The Museum of Contemporary Art in Los Angeles has elected four new trustees to its board, including L.A. painter Lari Pittman and entrepreneur and philanthropist Mary Klaus Martin, who served as a charter founder of the museum in the late 1970s.
Also named to the board was Adam Sender, a noted art collector and hedge fund manager, and Gabriel Brener, a financier with a specialty in Latino media ventures who has collected art for two decades. They bring the total number of active board members to 49, including six artist trustees. Pittman joins fellow artists Mark Bradford, Barbara Kruger, John Baldessari, Mark Grotjahn and Catherine Opie on the board.
"We are adding to the board because the more people at the table, the better the dinner party, the larger the conversation," MOCA Director Philippe Vergne said Tuesday. "We need to continue to grow our board and we want to go about it strategically, to bring people from different walks of life."
In Brener, Vergne said, the museum adds a trustee "with a deep footprint in the media industry and Latin America." Likewise, Sender, founder and CEO of Sender Co. & Partners, has a record of supporting experimental programming — including a widely covered installation by Swiss artist Thomas Hirschhorn at a public housing project in the Bronx in 2013. "He has been a very sharp and informed collector," Vergne said. "He really wants to help when it comes to the collection."
The additions to the board are part of a turnaround for MOCA, which had been plagued by financial troubles following the global economic crisis of 2007-08 and the bumpy tenure of Manhattan gallerist Jeffrey Deitch as director, during which time all of the museum's artist trustees resigned. Vergne, who took over as director early in 2014, has since replenished the board's ranks, drawing back most of the artists who quit along with new ones. He has also helped to grow the endowment to $125 million from $100 million.

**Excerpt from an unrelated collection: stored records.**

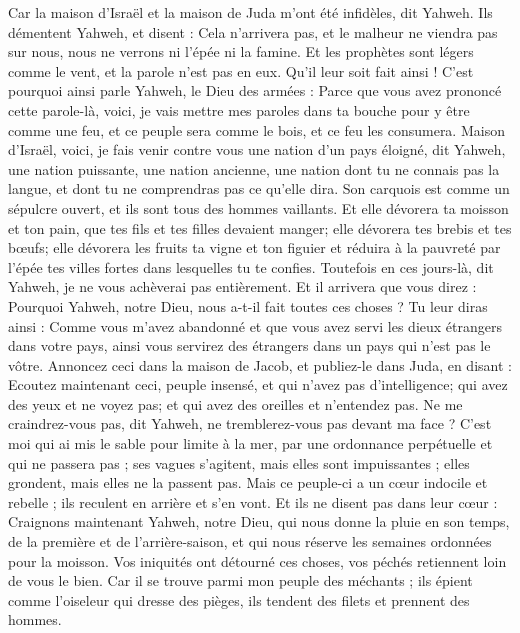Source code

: \begin{multicols}{2}
Car la maison d'Israël et la maison de Juda m'ont été infidèles, dit Yahweh.
Ils démentent Yahweh, et disent : Cela n'arrivera pas, et le malheur ne viendra pas sur nous, nous ne verrons ni l'épée ni la famine.
Et les prophètes sont légers comme le vent, et la parole n'est pas en eux. Qu'il leur soit fait ainsi !
C'est pourquoi ainsi parle Yahweh, le Dieu des armées : Parce que vous avez prononcé cette parole-là, voici, je vais mettre mes paroles dans ta bouche pour y être comme une feu, et ce peuple sera comme le bois, et ce feu les consumera.
Maison d'Israël, voici, je fais venir contre vous une nation d'un pays éloigné, dit Yahweh, une nation puissante, une nation ancienne, une nation dont tu ne connais pas la langue, et dont tu ne comprendras pas ce qu'elle dira.
Son carquois est comme un sépulcre ouvert, et ils sont tous des hommes vaillants.
Et elle dévorera ta moisson et ton pain, que tes fils et tes filles devaient manger; elle dévorera tes brebis et tes bœufs; elle dévorera les fruits ta vigne et ton figuier et réduira à la pauvreté par l'épée tes villes fortes dans lesquelles tu te confies.
Toutefois en ces jours-là, dit Yahweh, je ne vous achèverai pas entièrement.
Et il arrivera que vous direz : Pourquoi Yahweh, notre Dieu, nous a-t-il fait toutes ces choses ? Tu leur diras ainsi : Comme vous m'avez abandonné et que vous avez servi les dieux étrangers dans votre pays, ainsi vous servirez des étrangers dans un pays qui n'est pas le vôtre.
Annoncez ceci dans la maison de Jacob, et publiez-le dans Juda, en disant :
Ecoutez maintenant ceci, peuple insensé, et qui n'avez pas d'intelligence; qui avez des yeux et ne voyez pas; et qui avez des oreilles et n'entendez pas.
Ne me craindrez-vous pas, dit Yahweh, ne tremblerez-vous pas devant ma face ? C'est moi qui ai mis le sable pour limite à la mer, par une ordonnance perpétuelle et qui ne passera pas ; ses vagues s'agitent, mais elles sont impuissantes ; elles grondent, mais elles ne la passent pas.
Mais ce peuple-ci a un cœur indocile et rebelle ; ils reculent en arrière et s'en vont.
Et ils ne disent pas dans leur cœur : Craignons maintenant Yahweh, notre Dieu, qui nous donne la pluie en son temps, de la première et de l'arrière-saison, et qui nous réserve les semaines ordonnées pour la moisson.
Vos iniquités ont détourné ces choses, vos péchés retiennent loin de vous le bien.
Car il se trouve parmi mon peuple des méchants ; ils épient comme l'oiseleur qui dresse des pièges, ils tendent des filets et prennent des hommes.

\end{multicols}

There are "never too many artists on the board," Vergne said. "And Lari, in all of my conversations with him, he is a very civic-minded artist. He understands the importance of Los Angeles and the importance of MOCA."
Martin, a longtime cultural presence in Los Angeles who served on the city's Cultural Heritage Commission under three mayors starting in 2000, is married to architect David C. Martin, the design principal at the Los Angeles firm AC Martin. Together, they founded Madworkshop, a grant-making foundation that supports design innovation.
As a founding member, Martin had been dismayed by MOCA's past troubles.
"They had their really awful time and many people thought they were pretty much down for the count," she said. But the revitalized board and the museum's new management team encouraged her to become involved once again. "The energy of the board, it was the same energy I had experienced in the early '80s," she said. "They have a fierce determination to make this succeed."
Vergne said this is a pattern. "We see people who used to be involved with MOCA coming back to our program," he said. "People love MOCA. They want MOCA to succeed."